Saved entries:
•••

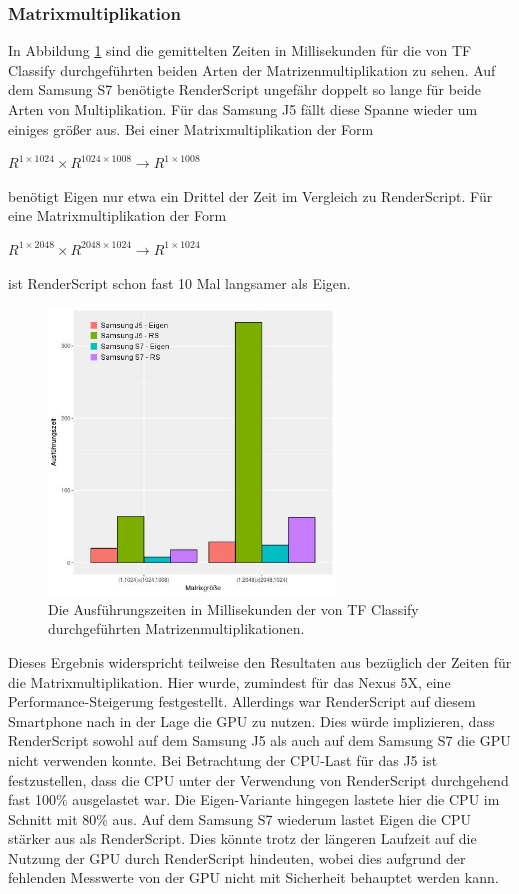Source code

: \subsubsection{Matrixmultiplikation}
\label{subsubsec:matmulauswertung}
In Abbildung \ref{fig:matrizengroesse} sind die gemittelten Zeiten in Millisekunden für die von TF Classify durchgeführten beiden Arten der Matrizenmultiplikation zu sehen. Auf dem Samsung S7 benötigte RenderScript ungefähr doppelt so lange für beide Arten von Multiplikation. Für das Samsung J5 fällt diese Spanne wieder um einiges größer aus. Bei einer Matrixmultiplikation der Form
\begin{center}
	$R^{1 \times 1024} \times R^{1024 \times 1008} \rightarrow R^{1 \times 1008}$
\end{center}
benötigt Eigen nur etwa ein Drittel der Zeit im Vergleich zu RenderScript. Für eine Matrixmultiplikation der Form 
\begin{center}
	$R^{1 \times 2048} \times R^{2048 \times 1024} \rightarrow R^{1 \times 1024}$
\end{center}
ist RenderScript schon fast 10 Mal langsamer als Eigen. 
\begin{figure}[!t]
	\centering
	\includegraphics[width=3.0in]{images/aa-paper-matrizengroesse-legende.jpg}
	\caption{Die Ausführungszeiten in Millisekunden der von TF Classify durchgeführten Matrizenmultiplikationen. }
	\label{fig:matrizengroesse}
\end{figure}
Dieses Ergebnis widerspricht teilweise den Resultaten aus \cite{rstensorflow2017} bezüglich der Zeiten für die Matrixmultiplikation. Hier wurde, zumindest für das Nexus 5X, eine Performance-Steigerung festgestellt. Allerdings war RenderScript auf diesem Smartphone nach \cite{rstensorflow2017} in der Lage die GPU zu nutzen. Dies würde implizieren, dass RenderScript sowohl auf dem Samsung J5 als auch auf dem Samsung S7 die GPU nicht verwenden konnte. Bei Betrachtung der CPU-Last für das J5 ist festzustellen, dass die CPU unter der Verwendung von RenderScript durchgehend fast 100\% ausgelastet war. Die Eigen-Variante hingegen lastete hier die CPU im Schnitt mit 80\% aus. Auf dem Samsung S7 wiederum lastet Eigen die CPU stärker aus als RenderScript. Dies könnte trotz der längeren Laufzeit auf die Nutzung der GPU durch RenderScript hindeuten, wobei dies aufgrund der fehlenden Messwerte von der GPU nicht mit Sicherheit behauptet werden kann.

•••

**WORK TO COMPLETE:**
Only the wording of the records is wanted: copy it all exactly and omit the pictures.

**EXPECTED OUTPUT:**
Source code

: \subsubsection{Matrixmultiplikation}
\label{subsubsec:matmulauswertung}
In Abbildung \ref{fig:matrizengroesse} sind die gemittelten Zeiten in Millisekunden für die von TF Classify durchgeführten beiden Arten der Matrizenmultiplikation zu sehen. Auf dem Samsung S7 benötigte RenderScript ungefähr doppelt so lange für beide Arten von Multiplikation. Für das Samsung J5 fällt diese Spanne wieder um einiges größer aus. Bei einer Matrixmultiplikation der Form
\begin{center}
	$R^{1 \times 1024} \times R^{1024 \times 1008} \rightarrow R^{1 \times 1008}$
\end{center}
benötigt Eigen nur etwa ein Drittel der Zeit im Vergleich zu RenderScript. Für eine Matrixmultiplikation der Form 
\begin{center}
	$R^{1 \times 2048} \times R^{2048 \times 1024} \rightarrow R^{1 \times 1024}$
\end{center}
ist RenderScript schon fast 10 Mal langsamer als Eigen. 
\begin{figure}[!t]
	\centering
	\includegraphics[width=3.0in]{images/aa-paper-matrizengroesse-legende.jpg}
	\caption{Die Ausführungszeiten in Millisekunden der von TF Classify durchgeführten Matrizenmultiplikationen. }
	\label{fig:matrizengroesse}
\end{figure}
Dieses Ergebnis widerspricht teilweise den Resultaten aus \cite{rstensorflow2017} bezüglich der Zeiten für die Matrixmultiplikation. Hier wurde, zumindest für das Nexus 5X, eine Performance-Steigerung festgestellt. Allerdings war RenderScript auf diesem Smartphone nach \cite{rstensorflow2017} in der Lage die GPU zu nutzen. Dies würde implizieren, dass RenderScript sowohl auf dem Samsung J5 als auch auf dem Samsung S7 die GPU nicht verwenden konnte. Bei Betrachtung der CPU-Last für das J5 ist festzustellen, dass die CPU unter der Verwendung von RenderScript durchgehend fast 100\% ausgelastet war. Die Eigen-Variante hingegen lastete hier die CPU im Schnitt mit 80\% aus. Auf dem Samsung S7 wiederum lastet Eigen die CPU stärker aus als RenderScript. Dies könnte trotz der längeren Laufzeit auf die Nutzung der GPU durch RenderScript hindeuten, wobei dies aufgrund der fehlenden Messwerte von der GPU nicht mit Sicherheit behauptet werden kann.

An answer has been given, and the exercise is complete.